Nevertheless, Nonstop Metropolis, Solnit's latest book with the geographer Joshua Jelly-Schapiro, puts New York at its center, and explores the history, culture, infrastructure, and diversity of residents that make the city what it is. The book rounds out a trilogy of atlases–including San Francisco's Infinite City and New Orleans's Unfathomable City–that collect maps and corresponding essays from some of the city's best writers, artists, and thinkers.

From a subway map that charts out the city's famous women residents to a map of the unlikely wildlife in the city, the book explores "what maps can do to describe the ingredients and systems that make up a city and what stories remain to be told after we think we know where we are," Solnit writes in the introduction.

Many of the book's maps and essays reveal the invisible mechanisms that keep the city going. In Heather Smith's essay "Thirsts and Ghosts," for instance, the writer pinpoints where its water comes from, including the 85-mile-long Delaware Aqueduct built in the early 1900s. Today, Smith writes, the aqueduct has fallen into such disrepair it spills the amount of water needed for 500,000 people every day, "watering a phantom metropolis north of the city." A subterranean "shadow city" of tunnels brings water into New York City, and electricity comes in from as far away as a hydroelectric plant in a Canadian forest. The accompanying map plots the 19 upstate reservoirs that provide the city with water, as well as its sources of electricity, gas, and more.
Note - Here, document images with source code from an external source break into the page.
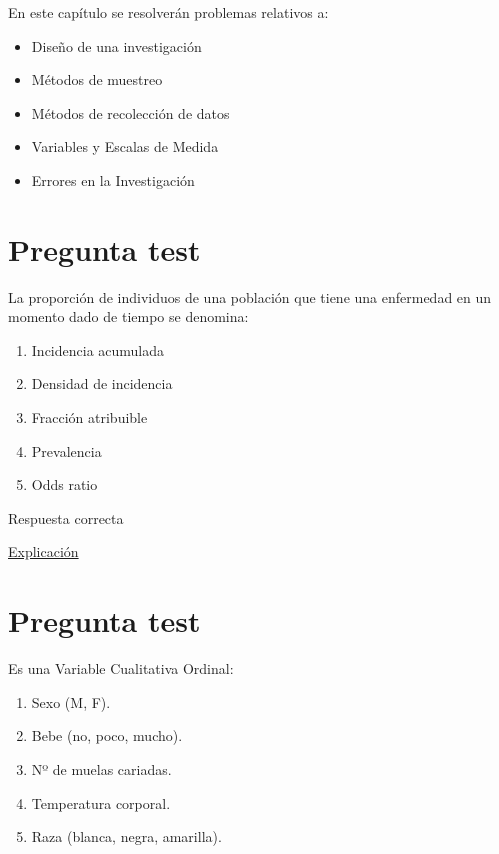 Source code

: \documentclass[
]{book}
\providecommand{\tightlist}{%
  \setlength{\itemsep}{0pt}\setlength{\parskip}{0pt}}
\begin{document}
En este capítulo se resolverán problemas relativos a:

\begin{itemize}
\tightlist
\item
  Diseño de una investigación
\item
  Métodos de muestreo
\item
  Métodos de recolección de datos
\item
  Variables y Escalas de Medida
\item
  Errores en la Investigación
\end{itemize}

\hypertarget{pregunta-test}{%
\section{Pregunta test}\label{pregunta-test}}

La proporción de individuos de una población que tiene una enfermedad en un momento dado de tiempo se denomina:

\begin{enumerate}
\def\labelenumi{\alph{enumi})}
\tightlist
\item
  Incidencia acumulada
\item
  Densidad de incidencia
\item
  Fracción atribuible
\item
  Prevalencia
\item
  Odds ratio
\end{enumerate}

Respuesta correcta

\href{https://www.cancer.gov/espanol/publicaciones/diccionarios/diccionario-cancer/def/prevalencia}{Explicación}

\hypertarget{pregunta-test-1}{%
\section{Pregunta test}\label{pregunta-test-1}}

Es una Variable Cualitativa Ordinal:

\begin{enumerate}
\def\labelenumi{\alph{enumi})}
\tightlist
\item
  Sexo (M, F).
\item
  Bebe (no, poco, mucho).
\item
  Nº de muelas cariadas.
\item
  Temperatura corporal.
\item
  Raza (blanca, negra, amarilla).
\end{enumerate}
\end{document}
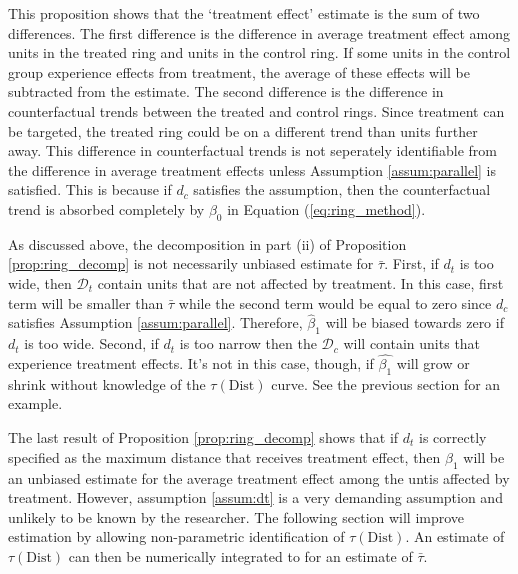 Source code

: \documentclass[10pt]{article}
\newcommand{\dist}{\text{Dist}}
\begin{document}
This proposition shows that the `treatment effect' estimate is the sum of two differences. The first difference is the difference in average treatment effect among units in the treated ring and units in the control ring. If some units in the control group experience effects from treatment, the average of these effects will be subtracted from the estimate. The second difference is the difference in counterfactual trends between the treated and control rings. Since treatment can be targeted, the treated ring could be on a different trend than units further away. This difference in counterfactual trends is not seperately identifiable from the difference in average treatment effects unless Assumption \ref{assum:parallel} is satisfied. This is because if $d_c$ satisfies the assumption, then the counterfactual trend is absorbed completely by $\beta_0$ in Equation (\ref{eq:ring_method}).

As discussed above, the decomposition in part (ii) of Proposition \ref{prop:ring_decomp} is not necessarily unbiased estimate for $\bar{\tau}$. First, if $d_t$ is too wide, then $\mathcal{D}_t$ contain units that are not affected by treatment. In this case, first term will be smaller than $\bar{\tau}$ while the second term would be equal to zero since $d_c$ satisfies Assumption \ref{assum:parallel}. Therefore, $\hat{\beta}_1$ will be biased towards zero if $d_t$ is too wide. Second, if $d_t$ is too narrow then the $\mathcal{D}_c$ will contain units that experience treatment effects. It's not in this case, though, if $\hat{\beta_1}$ will grow or shrink without knowledge of the $\tau(\dist)$ curve. See the previous section for an example. 

The last result of Proposition \ref{prop:ring_decomp} shows that if $d_t$ is correctly specified as the maximum distance that receives treatment effect, then $\hat{\beta}_1$ will be an unbiased estimate for the average treatment effect among the untis affected by treatment. However, assumption \ref{assum:dt} is a very demanding assumption and unlikely to be known by the researcher. The following section will improve estimation by allowing non-parametric identification of $\tau(\dist)$. An estimate of $\tau(\dist)$ can then be numerically integrated to for an estimate of $\bar{\tau}$.










\newpage~
\end{document}

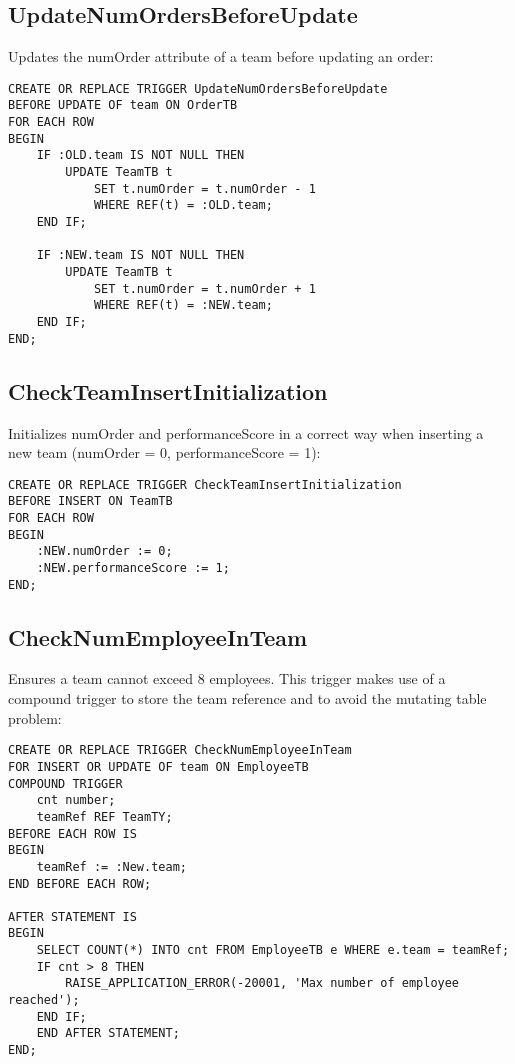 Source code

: \subsection*{UpdateNumOrdersBeforeUpdate}
Updates the numOrder attribute of a team before updating an order:
\begin{lstlisting}
CREATE OR REPLACE TRIGGER UpdateNumOrdersBeforeUpdate
BEFORE UPDATE OF team ON OrderTB
FOR EACH ROW
BEGIN
    IF :OLD.team IS NOT NULL THEN
        UPDATE TeamTB t
            SET t.numOrder = t.numOrder - 1
            WHERE REF(t) = :OLD.team;
    END IF;

    IF :NEW.team IS NOT NULL THEN
        UPDATE TeamTB t
            SET t.numOrder = t.numOrder + 1
            WHERE REF(t) = :NEW.team;
    END IF;
END;
\end{lstlisting}

\subsection*{CheckTeamInsertInitialization}
Initializes numOrder and performanceScore in a correct way when inserting a new team (numOrder = 0, performanceScore = 1):
\begin{lstlisting}
CREATE OR REPLACE TRIGGER CheckTeamInsertInitialization
BEFORE INSERT ON TeamTB
FOR EACH ROW
BEGIN
    :NEW.numOrder := 0;
    :NEW.performanceScore := 1;
END;
\end{lstlisting}

\subsection*{CheckNumEmployeeInTeam}
Ensures a team cannot exceed 8 employees. This trigger makes use of a compound trigger to store the team reference and to avoid the mutating table problem:
\begin{lstlisting}
CREATE OR REPLACE TRIGGER CheckNumEmployeeInTeam
FOR INSERT OR UPDATE OF team ON EmployeeTB
COMPOUND TRIGGER
    cnt number;
    teamRef REF TeamTY;
BEFORE EACH ROW IS
BEGIN
    teamRef := :New.team;
END BEFORE EACH ROW;

AFTER STATEMENT IS
BEGIN
    SELECT COUNT(*) INTO cnt FROM EmployeeTB e WHERE e.team = teamRef;
    IF cnt > 8 THEN
        RAISE_APPLICATION_ERROR(-20001, 'Max number of employee reached');
    END IF;
    END AFTER STATEMENT;
END;
\end{lstlisting}

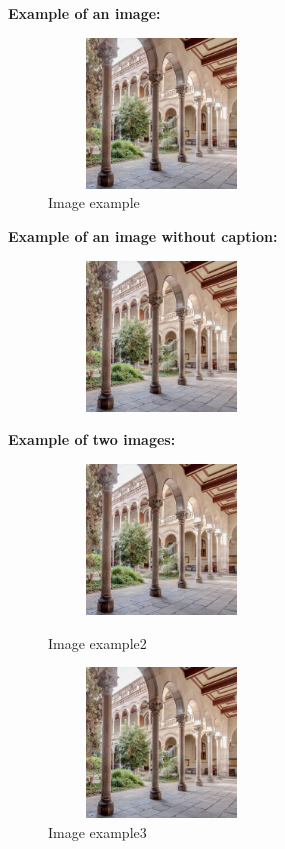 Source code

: \textbf{Example of an image:}
\begin{figure}[H]
    \centering
    \includegraphics[width=6cm, height=4cm]{images/edifici-historic-universitat-de-barcelona.jpg}
    \caption{Image example}
    \label{fig:image_example}
\end{figure}

\textbf{Example of an image without caption:}
\begin{figure}[H]
    \centering
    \includegraphics[width=6cm, height=4cm]{images/edifici-historic-universitat-de-barcelona.jpg}
    \label{fig:image_example_no_caption}
\end{figure}


\textbf{Example of two images:}
\begin{figure}[H]
    \centering
    \begin{minipage}[t]{0.48\textwidth}
        \centering
        \includegraphics[width=6cm, height=4cm]{images/edifici-historic-universitat-de-barcelona.jpg}
        \caption{Image example2}
        \label{fig:image_example2}
    \end{minipage}
    \begin{minipage}[t]{0.48\textwidth}
        \centering
        \includegraphics[width=6cm, height=4cm]{images/edifici-historic-universitat-de-barcelona.jpg}
        \caption{Image example3}
        \label{fig:image_example3}
    \end{minipage}
\end{figure}



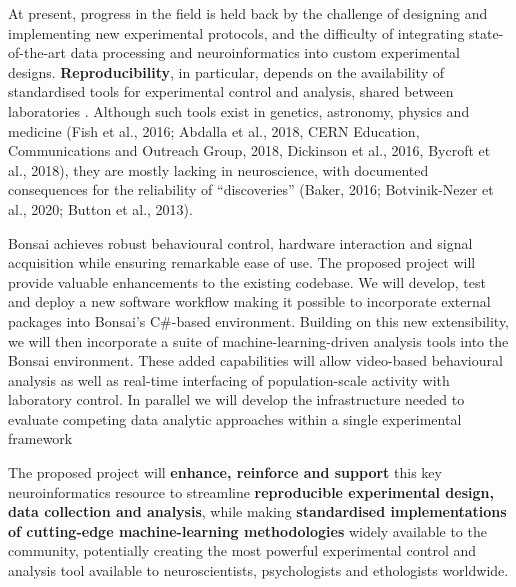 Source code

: At present, progress in the field is held back by the challenge of designing and implementing new experimental protocols, and the difficulty of integrating state-of-the-art data processing and neuroinformatics into custom experimental designs.
%
\textbf{Reproducibility}, in particular, depends on the availability of
standardised tools for experimental control and analysis, shared between
laboratories \citep{baker16,ioannidis05}. Although such tools exist in genetics, astronomy, physics and medicine (Fish et al., 2016; Abdalla et al., 2018, CERN Education, Communications and Outreach Group, 2018, Dickinson et al., 2016, Bycroft et al., 2018), they are mostly lacking in neuroscience, with documented consequences for the reliability of ``discoveries'' (Baker, 2016; Botvinik-Nezer et al., 2020; Button et al., 2013). 




Bonsai achieves robust behavioural control, hardware interaction and signal acquisition while ensuring remarkable ease of use.  The proposed project will provide valuable enhancements to the existing codebase.  We will develop, test and deploy a new software workflow making it possible to incorporate external packages into Bonsai's C\#-based environment.  Building on this new extensibility, we will then incorporate a suite of machine-learning-driven analysis tools into the Bonsai environment.  These added capabilities will allow  video-based behavioural analysis as well as real-time interfacing of population-scale activity with laboratory control.  In parallel we will develop the infrastructure needed to evaluate competing data analytic approaches within a single experimental framework

The proposed project will \textbf{enhance, reinforce and support} this key neuroinformatics
resource to streamline \textbf{reproducible experimental design, data collection and analysis}, while making \textbf{standardised implementations of cutting-edge machine-learning methodologies} widely available to the community, potentially creating the most powerful experimental
control and analysis tool available to neuroscientists, psychologists and
ethologists worldwide.




%
%

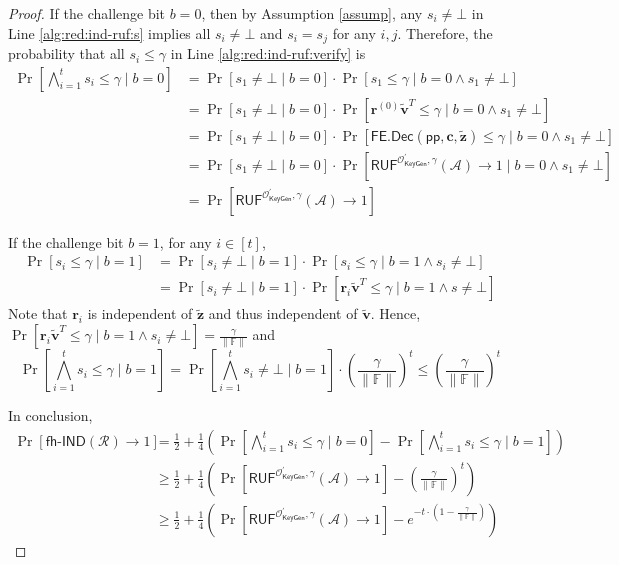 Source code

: \begin{proof}
If the challenge bit $b = 0$, then by Assumption \ref{assump}, any $s_i \neq \bot$ in Line \ref{alg:red:ind-ruf:s} implies all $s_i \neq \bot$ and $s_i = s_j$ for any $i, j$. Therefore, the probability that all $s_i \leq \gamma$ in Line \ref{alg:red:ind-ruf:verify} is
\begin{align*}
	\Pr\left[ \bigwedge_{i=1}^t s_i \leq \gamma \mid b = 0 \right]
	&= \Pr\left[ s_1 \neq \bot \mid b = 0 \right] \cdot \Pr \left[ s_1 \leq \gamma \mid b = 0 \wedge s_1 \neq \bot \right] \\
	&= \Pr \left[ s_1 \neq \bot \mid b = 0 \right] \cdot \Pr \left[ \mathbf{r}^{(0)} \mathbf{\tilde{v}}^T \leq \gamma \mid b = 0 \wedge s_1 \neq \bot \right] \\
	&= \Pr \left[s_1 \neq \bot \mid b = 0 \right] \cdot \Pr \left[ \textsf{FE.Dec}(\textsf{pp}, \mathbf{c}, \mathbf{\tilde{z}}) \leq \gamma \mid b = 0 \wedge s_1 \neq \bot \right] \\
	&= \Pr \left[s_1 \neq \bot \mid b = 0 \right] \cdot \Pr \left[ \textsf{RUF}^{\mathcal{O}^\prime_{\textsf{KeyGen}}, \gamma}(\mathcal{A}) \to 1 \mid b = 0 \wedge s_1 \neq \bot \right] \\ 
	&= \Pr \left[ \textsf{RUF}^{\mathcal{O}^\prime_{\textsf{KeyGen}}, \gamma}(\mathcal{A}) \to 1 \right] 
\end{align*}

If the challenge bit $b = 1$, for any $i \in [t]$,
\begin{align*}
	\Pr[ s_i \leq \gamma \mid b = 1 ]
	&= \Pr[s_i \neq \bot \mid b = 1] \cdot \Pr[ s_i \leq \gamma \mid b = 1 \wedge s_i \neq \bot] \\
	&= \Pr[s_i \neq \bot \mid b = 1] \cdot \Pr[ \mathbf{r}_i \mathbf{\tilde{v}}^T \leq \gamma \mid b = 1 \wedge s \neq \bot]
\end{align*}
Note that $\mathbf{r}_i$ is independent of $\mathbf{\tilde{z}}$ and thus independent of $\mathbf{\tilde{v}}$. Hence, $\Pr[\mathbf{r}_i \mathbf{\tilde{v}}^T \leq \gamma \mid b = 1 \wedge s_i \neq \bot] = \frac{\gamma}{\| \mathbb{F} \|}$ and
\[
	\Pr \left[ \bigwedge_{i=1}^t s_i \leq \gamma \mid b = 1 \right] = \Pr \left[ \bigwedge_{i=1}^t s_i \neq \bot \mid b = 1 \right] \cdot \left( \frac{\gamma}{\| \mathbb{F} \|} \right)^t \leq \left( \frac{\gamma}{\| \mathbb{F} \|} \right)^t
\]

In conclusion,
\begin{align*}
	\Pr[\textsf{fh-IND}(\mathcal{R}) \to 1] 
	&= \frac{1}{2} + \frac{1}{4} \left( \Pr \left[ \bigwedge_{i=1}^t s_i \leq \gamma \mid b = 0 \right] - \Pr \left[ \bigwedge_{i=1}^t s_i \leq \gamma \mid b = 1 \right] \right) \\
	&\geq \frac{1}{2} + \frac{1}{4} \left( \Pr[ \textsf{RUF}^{\mathcal{O}^\prime_{\textsf{KeyGen}}, \gamma}(\mathcal{A}) \to 1] - \left( \frac{\gamma}{\| \mathbb{F} \|} \right)^t \right) \\
	&\geq \frac{1}{2} + \frac{1}{4} \left( \Pr[ \textsf{RUF}^{\mathcal{O}^\prime_{\textsf{KeyGen}}, \gamma}(\mathcal{A}) \to 1] -  e^{- t \cdot (1 - \frac{\gamma}{\| \mathbb{F} \|}) } \right)
\end{align*}


\end{proof}
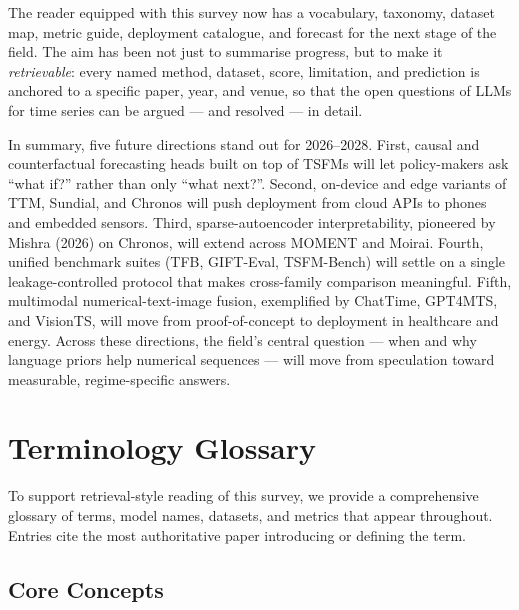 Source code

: The reader equipped with this survey now has a vocabulary, taxonomy, dataset map, metric guide, deployment catalogue, and forecast for the next stage of the field. The aim has been not just to summarise progress, but to make it \emph{retrievable}: every named method, dataset, score, limitation, and prediction is anchored to a specific paper, year, and venue, so that the open questions of LLMs for time series can be argued --- and resolved --- in detail.

In summary, five future directions stand out for 2026--2028. First, causal and counterfactual forecasting heads built on top of TSFMs will let policy-makers ask ``what if?'' rather than only ``what next?''. Second, on-device and edge variants of TTM, Sundial, and Chronos will push deployment from cloud APIs to phones and embedded sensors. Third, sparse-autoencoder interpretability, pioneered by Mishra (2026) on Chronos, will extend across MOMENT and Moirai. Fourth, unified benchmark suites (TFB, GIFT-Eval, TSFM-Bench) will settle on a single leakage-controlled protocol that makes cross-family comparison meaningful. Fifth, multimodal numerical-text-image fusion, exemplified by ChatTime, GPT4MTS, and VisionTS, will move from proof-of-concept to deployment in healthcare and energy. Across these directions, the field's central question --- when and why language priors help numerical sequences --- will move from speculation toward measurable, regime-specific answers.

\section{Terminology Glossary}\label{terminology-glossary}

To support retrieval-style reading of this survey, we provide a comprehensive glossary of terms, model names, datasets, and metrics that appear throughout. Entries cite the most authoritative paper introducing or defining the term.

\subsection{Core Concepts}\label{core-concepts}


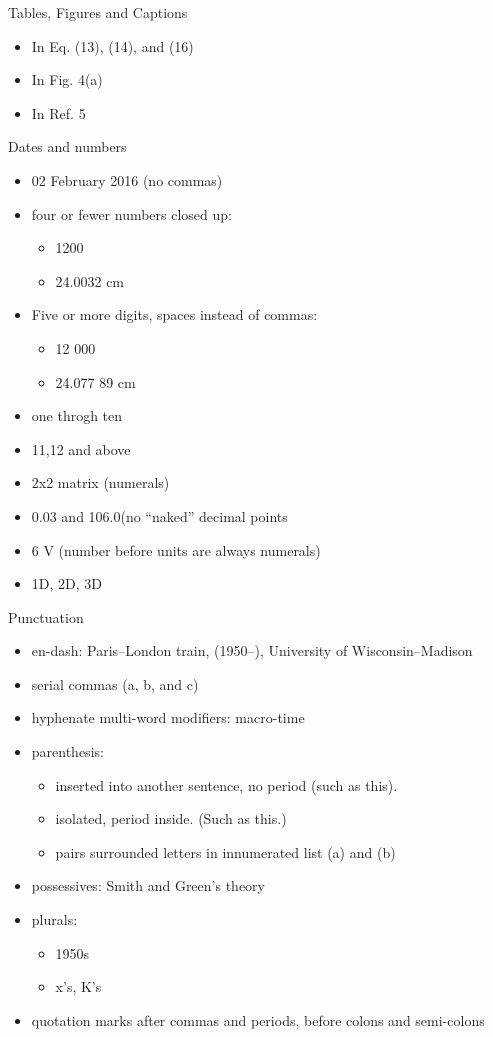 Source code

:\documentclass[10pt, letter]{article}
\begin{document}
\begin{multicols}{2}
Tables, Figures and Captions
\begin{itemize}
\item In Eq. (13), (14), and (16)
\item In Fig. 4(a)
\item In Ref. 5
\end{itemize}

Dates and numbers
\begin{itemize}
\item 02 February 2016 (no commas) 
\item four or fewer numbers closed up:
  \begin{itemize}
  \item 1200
  \item 24.0032 cm
  \end{itemize}
\item Five or more digits, spaces instead of commas:
  \begin{itemize}
  \item 12 000
  \item 24.077 89 cm
  \end{itemize}
\item one throgh ten
\item 11,12 and above
\item 2x2 matrix (numerals)
\item 0.03 and 106.0(no ``naked'' decimal points
\item 6 V (number before units are always numerals)
\item 1D, 2D, 3D
\end{itemize}

Punctuation
\begin{itemize}
\item en-dash: Paris--London train, (1950--), University of Wisconsin--Madison
\item serial commas (a, b, and c)
\item hyphenate multi-word modifiers: macro-time
\item parenthesis:
  \begin{itemize}
  \item inserted into another sentence, no period (such as this).
  \item isolated, period inside. (Such as this.)
  \item pairs surrounded letters in innumerated list (a) and (b)
  \end{itemize}
\item possessives: Smith and Green's theory
\item plurals:
  \begin{itemize}
  \item 1950s
  \item x's, K's
  \end{itemize}
\item quotation marks after commas and periods, before colons and
  semi-colons
\end{itemize}


\end{multicols}
\end{document}

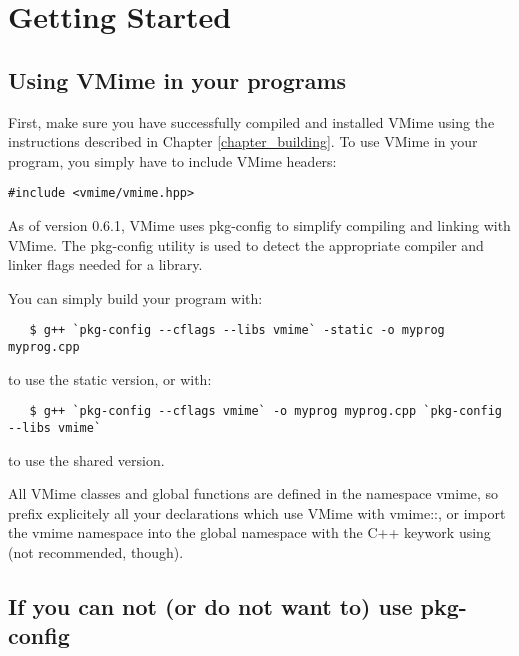 \chapter{Getting Started}

\section{Using VMime in your programs}

First, make sure you have successfully compiled and installed VMime using the
instructions described in Chapter \ref{chapter_building}. To use VMime in your
program, you simply have to include VMime headers:

\begin{lstlisting}
#include <vmime/vmime.hpp>
\end{lstlisting}


As of version 0.6.1, VMime uses {\vcode pkg-config} to simplify compiling and
linking with VMime. The {\vcode pkg-config} utility is used to detect the
appropriate compiler and linker flags needed for a library.

You can simply build your program with:

\begin{verbatim}
   $ g++ `pkg-config --cflags --libs vmime` -static -o myprog myprog.cpp
\end{verbatim}

to use the static version, or with:

\begin{verbatim}
   $ g++ `pkg-config --cflags vmime` -o myprog myprog.cpp `pkg-config --libs vmime`
\end{verbatim}

to use the shared version.


All VMime classes and global functions are defined in the namespace
{\vcode vmime}, so prefix explicitely all your declarations which use VMime
with {\vcode vmime::}, or import the {\vcode vmime} namespace into the global
namespace with the C++ keywork {\vcode using} (not recommended, though).


\section{If you can not (or do not want to) use {\vcode pkg-config}}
The human level of the city's infrastructure is captured in an essay by the book's editor-at-large, Garnette Cadogan. It begins with him in the Hasidic neighborhood in Williamsburg, switching on the lights for a rabbi and his family at their home during Shavuot. The experience with these strangers kicks off a 24-hour walk around the city, during which Cadogan reflects on the diverse immigrant populations that make up the margins on the city.

In the city's schools alone, over 176 languages are spoken, according to the writer Suketu Mehta in his essay "Tower of Scrabble," a fascinating linguistic tour through the polyglot neighborhood of Queens. New York is a "sort of language asylum," writes Mehta, where immigrant enclaves allow banned and endangered languages to flourish. These and other maps document what fuels the city in a more abstract sense.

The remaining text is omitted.